▶ What is expected
All the records that follow need to be reproduced exactly. Omit the images.

▶ Available data
=== Begin Enclosure ===

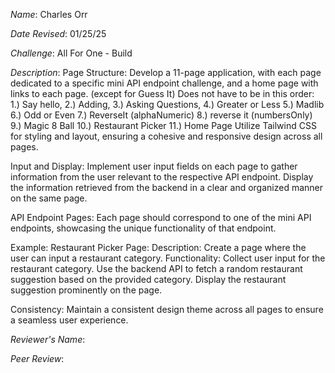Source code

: *Name*: Charles Orr

*Date Revised*: 01/25/25

*Challenge*: All For One - Build

*Description*:
 Page Structure:
  Develop a 11-page application, with each page dedicated to a specific mini API endpoint challenge, and a home page with links to each page. (except for Guess It)
   Does not have to be in this order:
    1.) Say hello, 2.) Adding, 3.) Asking Questions, 4.) Greater or Less 5.) Madlib 6.) Odd or Even 7.) ReverseIt (alphaNumeric) 8.) reverse it (numbersOnly) 9.) Magic 8 Ball 10.) Restaurant Picker 11.) Home Page
  Utilize Tailwind CSS for styling and layout, ensuring a cohesive and responsive design across all pages.
  
 Input and Display:
  Implement user input fields on each page to gather information from the user relevant to the respective API endpoint.
  Display the information retrieved from the backend in a clear and organized manner on the same page.
  
 API Endpoint Pages:
  Each page should correspond to one of the mini API endpoints, showcasing the unique functionality of that endpoint.
  
 Example: Restaurant Picker Page:
  Description: Create a page where the user can input a restaurant category.
   Functionality: Collect user input for the restaurant category.
   Use the backend API to fetch a random restaurant suggestion based on the provided category.
  Display the restaurant suggestion prominently on the page.
  
 Consistency:
  Maintain a consistent design theme across all pages to ensure a seamless user experience.
 

*Reviewer's Name*: 

*Peer Review*:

=== End Enclosure ===

▶ Response to this exercise
Source code

: *Name*: Charles Orr

*Date Revised*: 01/25/25

*Challenge*: All For One - Build

*Description*:
 Page Structure:
  Develop a 11-page application, with each page dedicated to a specific mini API endpoint challenge, and a home page with links to each page. (except for Guess It)
   Does not have to be in this order:
    1.) Say hello, 2.) Adding, 3.) Asking Questions, 4.) Greater or Less 5.) Madlib 6.) Odd or Even 7.) ReverseIt (alphaNumeric) 8.) reverse it (numbersOnly) 9.) Magic 8 Ball 10.) Restaurant Picker 11.) Home Page
  Utilize Tailwind CSS for styling and layout, ensuring a cohesive and responsive design across all pages.
  
 Input and Display:
  Implement user input fields on each page to gather information from the user relevant to the respective API endpoint.
  Display the information retrieved from the backend in a clear and organized manner on the same page.
  
 API Endpoint Pages:
  Each page should correspond to one of the mini API endpoints, showcasing the unique functionality of that endpoint.
  
 Example: Restaurant Picker Page:
  Description: Create a page where the user can input a restaurant category.
   Functionality: Collect user input for the restaurant category.
   Use the backend API to fetch a random restaurant suggestion based on the provided category.
  Display the restaurant suggestion prominently on the page.
  
 Consistency:
  Maintain a consistent design theme across all pages to ensure a seamless user experience.
 

*Reviewer's Name*: 

*Peer Review*:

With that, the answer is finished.